Experimental Investigation Of The Internal Tube Flow Effect On The Vibration Response Of Tubes In A Shell And Tube Heat Exchanger

In shell and tube heat exchangers, tube bundles often fail due to flow-induced vibrations. In the current study, the vibration response of tubes, placed in the first and third rows of the tube bundle, has been examined having a normal triangular arrangement with a pitch-to-diameter (P/D) ratio of 1.44. Each tube was tested at three different internal flow velocities of 0.85, 0.9, and 1 m/s and five shell-side velocities ranging from 0.9 to 1.3 m/s with an increment of 0.1 m/s. This is the first experiment of its kind that offers insight into the vibration behavior of the glass tubes of a shell and tube heat exchanger.

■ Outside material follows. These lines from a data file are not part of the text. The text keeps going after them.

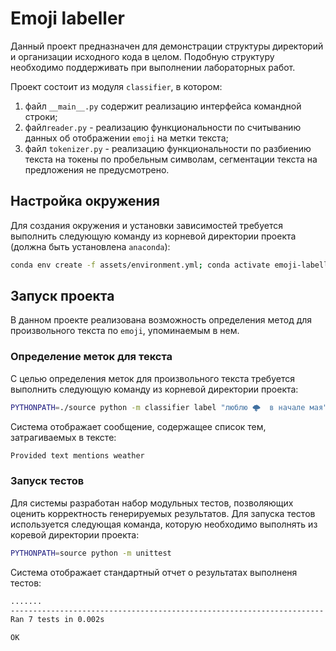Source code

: # Emoji labeller

Данный проект предназначен для демонстрации структуры директорий и организации исходного кода в целом. Подобную структуру необходимо поддерживать при выполнении лабораторных работ.

Проект состоит из модуля `classifier`, в котором: 
1. файл `__main__.py` содержит реализацию интерфейса командной строки;
2. файл`reader.py` - реализацию функциональности по считыванию данных об отображении `emoji` на метки текста;
3. файл `tokenizer.py` - реализацию функциональности по разбиению текста на токены по пробельным символам, сегментации текста на предложения не предусмотрено.

## Настройка окружения

Для создания окружения и установки зависимостей требуется выполнить следующую команду из корневой директории проекта (должна быть установлена `anaconda`):

```sh
conda env create -f assets/environment.yml; conda activate emoji-labeller
```

## Запуск проекта

В данном проекте реализована возможность определения метод для произвольного текста по `emoji`, упоминаемым в нем.

### Определение меток для текста

С целью определения меток для произвольного текста требуется выполнить следующую команду из корневой директории проекта:

```sh
PYTHONPATH=./source python -m classifier label "люблю 🌩  в начале мая"
```

Система отображает сообщение, содержащее список тем, затрагиваемых в тексте:

```sh
Provided text mentions weather
```

### Запуск тестов

Для системы разработан набор модульных тестов, позволяющих оценить корректность генерируемых результатов. Для запуска тестов используется следующая команда, которую необходимо выполнять из коревой директории проекта:

```sh
PYTHONPATH=source python -m unittest
```

Система отображает стандартный отчет о результатах выполненя тестов:

```sh
.......
----------------------------------------------------------------------
Ran 7 tests in 0.002s

OK
```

Experimental analysis shows that tubes with internal flow vibrate with higher amplitudes than tubes without internal flow. Furthermore, the vibration amplitude of the tube tends to rise with increasing internal tube velocity, even for the same shell-side velocity. For the current range of shell- and tube-side velocities, with the internal flow from the tube, the hydrodynamic mass of the tube increases significantly with enhanced damping and contributes toward the stability of the tubes in cross-flow, the stability threshold is delayed and higher shell-side velocities are allowed to enhance the heat transfer rate.